A collection of pixels in a vertical cross-section.

Further, the fourth step is specifically:

let P₀Is a seed point whose initial direction vector

The candidate point P of the next position is obtained by the formula (4)₁Comprises the following steps:

wherein, P₀And P₁Is the respective coordinate, s is the tracking step length;

4.2, obtaining a candidate point P₁Then, the true center point P can be determined by equation (6)₁', while P can be substituted₁The tracking direction of' is adjusted to:

thus, the iterative process of vein centerline tracking can be represented by:

4.3, when the tracking process encounters a bifurcation point, some problems arise if the true center point is still obtained using equation (6). To avoid this problem as much as possible, the center point is selected in such a way that:

wherein ρ (x, y) is an angle between the tracking direction vector of the point and the previous point; s_eThe gray maximum value point is a set of the gray maximum value points on the point section;

4.4, vein center line l₁When extended to D, will be in contact with l₃Encounter, a condition of two lines co-existence is likely to occur, and₁and l₂Similar problems are encountered, and in order to prevent such problems, detection points that are less than a threshold distance from the detected set of centerline points are deleted

4.5, the stopping condition of the tracking algorithm is as follows:

1) the absolute value of the gray difference between the newly detected central point and the last central point is greater than a given threshold;

2) the newly detected gray value of the central point is smaller;

3) the included angle between the newly detected central point and the tracking direction of the last central point is greater than a given threshold value;

4) the distance between the center line being tracked and the already tracked center line is less than a given threshold.
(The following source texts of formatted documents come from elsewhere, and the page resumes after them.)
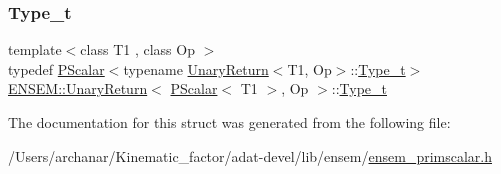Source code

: \subsubsection{\texorpdfstring{Type\_t}{Type\_t}\hspace{0.1cm}{\footnotesize\ttfamily [3/3]}}
{\footnotesize\ttfamily template$<$class T1 , class Op $>$ \\
typedef \mbox{\hyperlink{classENSEM_1_1PScalar}{P\+Scalar}}$<$typename \mbox{\hyperlink{structENSEM_1_1UnaryReturn}{Unary\+Return}}$<$T1, Op$>$\+::\mbox{\hyperlink{structENSEM_1_1UnaryReturn_3_01PScalar_3_01T1_01_4_00_01Op_01_4_a75130a6bdc9f60586c1614ed4177aa96}{Type\+\_\+t}}$>$ \mbox{\hyperlink{structENSEM_1_1UnaryReturn}{E\+N\+S\+E\+M\+::\+Unary\+Return}}$<$ \mbox{\hyperlink{classENSEM_1_1PScalar}{P\+Scalar}}$<$ T1 $>$, Op $>$\+::\mbox{\hyperlink{structENSEM_1_1UnaryReturn_3_01PScalar_3_01T1_01_4_00_01Op_01_4_a75130a6bdc9f60586c1614ed4177aa96}{Type\+\_\+t}}}



The documentation for this struct was generated from the following file\+:\begin{DoxyCompactItemize}
\item 
/\+Users/archanar/\+Kinematic\+\_\+factor/adat-\/devel/lib/ensem/\mbox{\hyperlink{adat-devel_2lib_2ensem_2ensem__primscalar_8h}{ensem\+\_\+primscalar.\+h}}\end{DoxyCompactItemize}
Further, the fifth step is specifically:

and constructing a filter response function by using the eigenvalue of the Hessian matrix, wherein the response function of the Frangi filter is as follows:

wherein, sigma is the scale of the Gaussian function;

wherein λ₁And λ₂(|λ₁|≥|λ₂I) is the eigenvalue of the Hessian matrix, beta and c are the size parameters;

5.2, detecting veins by using a multi-scale filter, and adopting the maximum filter response value under n scales as the final filter output:

further, the sixth step is specifically:

the Frangi filter has weak response in a shadow area, but partial shadow is detected, and for the situation, the Frangi filtered image is processed by adopting multi-scale straight line filtering. Then, curve segment segmentation is carried out on the original vein line, and the vein curve segments meeting the following requirements are deleted:

in the formula, length (l)_k) The length of the curve of the k-th line is shown,

representing the sum of the lengths of the segments of the k-th curve whose filter response is greater than a certain threshold, α is a constant between 0 and 1.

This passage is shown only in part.